◆ **Instructions to follow**
Please copy out the entries exactly, skipping any pictures.
__________________________________________________
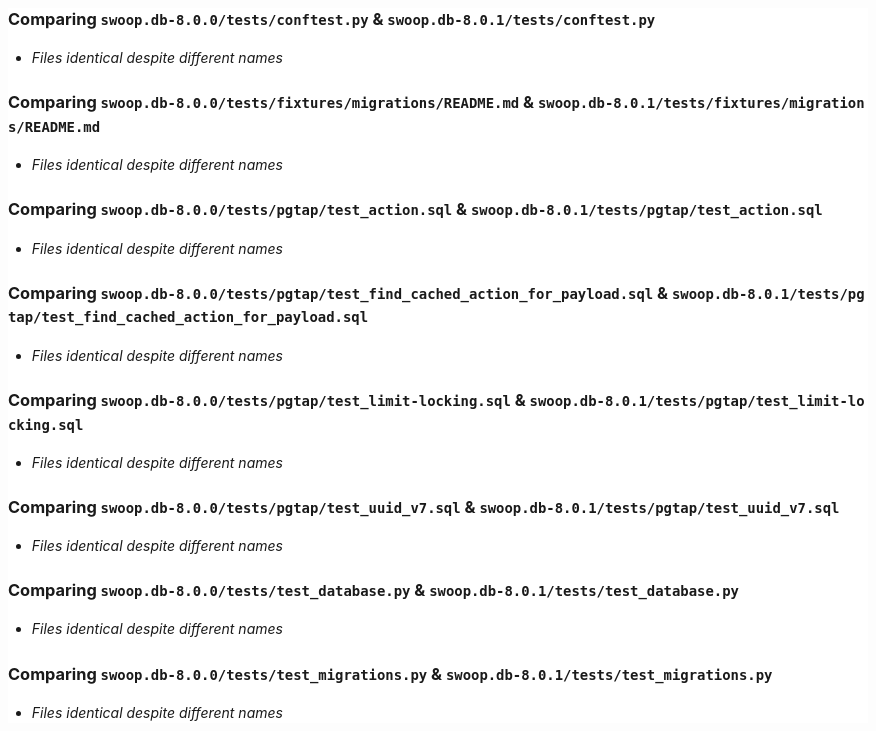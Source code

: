 ### Comparing `swoop.db-8.0.0/tests/conftest.py` & `swoop.db-8.0.1/tests/conftest.py`

 * *Files identical despite different names*

### Comparing `swoop.db-8.0.0/tests/fixtures/migrations/README.md` & `swoop.db-8.0.1/tests/fixtures/migrations/README.md`

 * *Files identical despite different names*

### Comparing `swoop.db-8.0.0/tests/pgtap/test_action.sql` & `swoop.db-8.0.1/tests/pgtap/test_action.sql`

 * *Files identical despite different names*

### Comparing `swoop.db-8.0.0/tests/pgtap/test_find_cached_action_for_payload.sql` & `swoop.db-8.0.1/tests/pgtap/test_find_cached_action_for_payload.sql`

 * *Files identical despite different names*

### Comparing `swoop.db-8.0.0/tests/pgtap/test_limit-locking.sql` & `swoop.db-8.0.1/tests/pgtap/test_limit-locking.sql`

 * *Files identical despite different names*

### Comparing `swoop.db-8.0.0/tests/pgtap/test_uuid_v7.sql` & `swoop.db-8.0.1/tests/pgtap/test_uuid_v7.sql`

 * *Files identical despite different names*

### Comparing `swoop.db-8.0.0/tests/test_database.py` & `swoop.db-8.0.1/tests/test_database.py`

 * *Files identical despite different names*

### Comparing `swoop.db-8.0.0/tests/test_migrations.py` & `swoop.db-8.0.1/tests/test_migrations.py`

 * *Files identical despite different names*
__________________________________________________
◆ **Your solution**
Source code

: ### Comparing `swoop.db-8.0.0/tests/conftest.py` & `swoop.db-8.0.1/tests/conftest.py`

 * *Files identical despite different names*

### Comparing `swoop.db-8.0.0/tests/fixtures/migrations/README.md` & `swoop.db-8.0.1/tests/fixtures/migrations/README.md`

 * *Files identical despite different names*

### Comparing `swoop.db-8.0.0/tests/pgtap/test_action.sql` & `swoop.db-8.0.1/tests/pgtap/test_action.sql`

 * *Files identical despite different names*

### Comparing `swoop.db-8.0.0/tests/pgtap/test_find_cached_action_for_payload.sql` & `swoop.db-8.0.1/tests/pgtap/test_find_cached_action_for_payload.sql`

 * *Files identical despite different names*

### Comparing `swoop.db-8.0.0/tests/pgtap/test_limit-locking.sql` & `swoop.db-8.0.1/tests/pgtap/test_limit-locking.sql`

 * *Files identical despite different names*

### Comparing `swoop.db-8.0.0/tests/pgtap/test_uuid_v7.sql` & `swoop.db-8.0.1/tests/pgtap/test_uuid_v7.sql`

 * *Files identical despite different names*

### Comparing `swoop.db-8.0.0/tests/test_database.py` & `swoop.db-8.0.1/tests/test_database.py`

 * *Files identical despite different names*

### Comparing `swoop.db-8.0.0/tests/test_migrations.py` & `swoop.db-8.0.1/tests/test_migrations.py`

 * *Files identical despite different names*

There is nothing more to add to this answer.